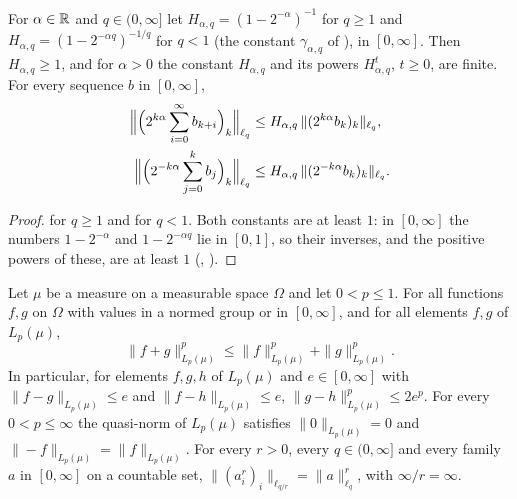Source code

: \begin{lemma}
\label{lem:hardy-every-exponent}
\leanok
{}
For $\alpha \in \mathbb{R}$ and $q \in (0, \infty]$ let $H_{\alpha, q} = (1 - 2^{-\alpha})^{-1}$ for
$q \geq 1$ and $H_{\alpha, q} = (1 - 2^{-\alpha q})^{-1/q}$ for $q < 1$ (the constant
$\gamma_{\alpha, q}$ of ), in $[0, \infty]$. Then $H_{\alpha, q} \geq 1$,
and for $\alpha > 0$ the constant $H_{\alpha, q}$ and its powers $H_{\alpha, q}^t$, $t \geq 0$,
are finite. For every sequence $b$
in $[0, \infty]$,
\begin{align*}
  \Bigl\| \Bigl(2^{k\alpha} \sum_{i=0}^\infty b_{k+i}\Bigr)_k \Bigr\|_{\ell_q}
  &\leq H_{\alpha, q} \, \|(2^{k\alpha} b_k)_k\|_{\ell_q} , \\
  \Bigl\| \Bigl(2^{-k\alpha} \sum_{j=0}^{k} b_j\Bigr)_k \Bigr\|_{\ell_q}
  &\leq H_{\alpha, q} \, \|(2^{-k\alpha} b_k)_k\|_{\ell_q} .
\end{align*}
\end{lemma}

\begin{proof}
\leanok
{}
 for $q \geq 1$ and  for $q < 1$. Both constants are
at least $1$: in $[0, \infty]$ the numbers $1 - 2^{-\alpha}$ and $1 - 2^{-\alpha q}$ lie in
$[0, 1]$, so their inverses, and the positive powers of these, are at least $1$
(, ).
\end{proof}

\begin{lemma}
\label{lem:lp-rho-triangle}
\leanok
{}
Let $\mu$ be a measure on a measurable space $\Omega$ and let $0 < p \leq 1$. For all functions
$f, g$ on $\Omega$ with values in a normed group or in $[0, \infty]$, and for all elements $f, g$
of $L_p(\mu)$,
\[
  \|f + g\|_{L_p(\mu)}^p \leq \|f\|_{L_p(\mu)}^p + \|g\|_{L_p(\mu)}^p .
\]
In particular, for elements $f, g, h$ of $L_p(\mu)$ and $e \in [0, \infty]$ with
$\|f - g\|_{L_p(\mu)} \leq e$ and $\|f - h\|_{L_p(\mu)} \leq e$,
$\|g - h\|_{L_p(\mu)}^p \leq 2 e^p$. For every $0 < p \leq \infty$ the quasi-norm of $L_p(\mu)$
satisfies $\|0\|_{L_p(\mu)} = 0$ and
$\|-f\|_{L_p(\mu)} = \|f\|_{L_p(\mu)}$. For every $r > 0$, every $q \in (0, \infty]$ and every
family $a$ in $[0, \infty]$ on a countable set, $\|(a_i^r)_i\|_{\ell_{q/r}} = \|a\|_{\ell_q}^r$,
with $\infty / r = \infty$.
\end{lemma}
******
Everything in the entries above should be returned exactly, apart from the pictures.

• [Answer]:
Source code

: \begin{lemma}
\label{lem:hardy-every-exponent}
\leanok
{}
For $\alpha \in \mathbb{R}$ and $q \in (0, \infty]$ let $H_{\alpha, q} = (1 - 2^{-\alpha})^{-1}$ for
$q \geq 1$ and $H_{\alpha, q} = (1 - 2^{-\alpha q})^{-1/q}$ for $q < 1$ (the constant
$\gamma_{\alpha, q}$ of ), in $[0, \infty]$. Then $H_{\alpha, q} \geq 1$,
and for $\alpha > 0$ the constant $H_{\alpha, q}$ and its powers $H_{\alpha, q}^t$, $t \geq 0$,
are finite. For every sequence $b$
in $[0, \infty]$,
\begin{align*}
  \Bigl\| \Bigl(2^{k\alpha} \sum_{i=0}^\infty b_{k+i}\Bigr)_k \Bigr\|_{\ell_q}
  &\leq H_{\alpha, q} \, \|(2^{k\alpha} b_k)_k\|_{\ell_q} , \\
  \Bigl\| \Bigl(2^{-k\alpha} \sum_{j=0}^{k} b_j\Bigr)_k \Bigr\|_{\ell_q}
  &\leq H_{\alpha, q} \, \|(2^{-k\alpha} b_k)_k\|_{\ell_q} .
\end{align*}
\end{lemma}

\begin{proof}
\leanok
{}
 for $q \geq 1$ and  for $q < 1$. Both constants are
at least $1$: in $[0, \infty]$ the numbers $1 - 2^{-\alpha}$ and $1 - 2^{-\alpha q}$ lie in
$[0, 1]$, so their inverses, and the positive powers of these, are at least $1$
(, ).
\end{proof}

\begin{lemma}
\label{lem:lp-rho-triangle}
\leanok
{}
Let $\mu$ be a measure on a measurable space $\Omega$ and let $0 < p \leq 1$. For all functions
$f, g$ on $\Omega$ with values in a normed group or in $[0, \infty]$, and for all elements $f, g$
of $L_p(\mu)$,
\[
  \|f + g\|_{L_p(\mu)}^p \leq \|f\|_{L_p(\mu)}^p + \|g\|_{L_p(\mu)}^p .
\]
In particular, for elements $f, g, h$ of $L_p(\mu)$ and $e \in [0, \infty]$ with
$\|f - g\|_{L_p(\mu)} \leq e$ and $\|f - h\|_{L_p(\mu)} \leq e$,
$\|g - h\|_{L_p(\mu)}^p \leq 2 e^p$. For every $0 < p \leq \infty$ the quasi-norm of $L_p(\mu)$
satisfies $\|0\|_{L_p(\mu)} = 0$ and
$\|-f\|_{L_p(\mu)} = \|f\|_{L_p(\mu)}$. For every $r > 0$, every $q \in (0, \infty]$ and every
family $a$ in $[0, \infty]$ on a countable set, $\|(a_i^r)_i\|_{\ell_{q/r}} = \|a\|_{\ell_q}^r$,
with $\infty / r = \infty$.
\end{lemma}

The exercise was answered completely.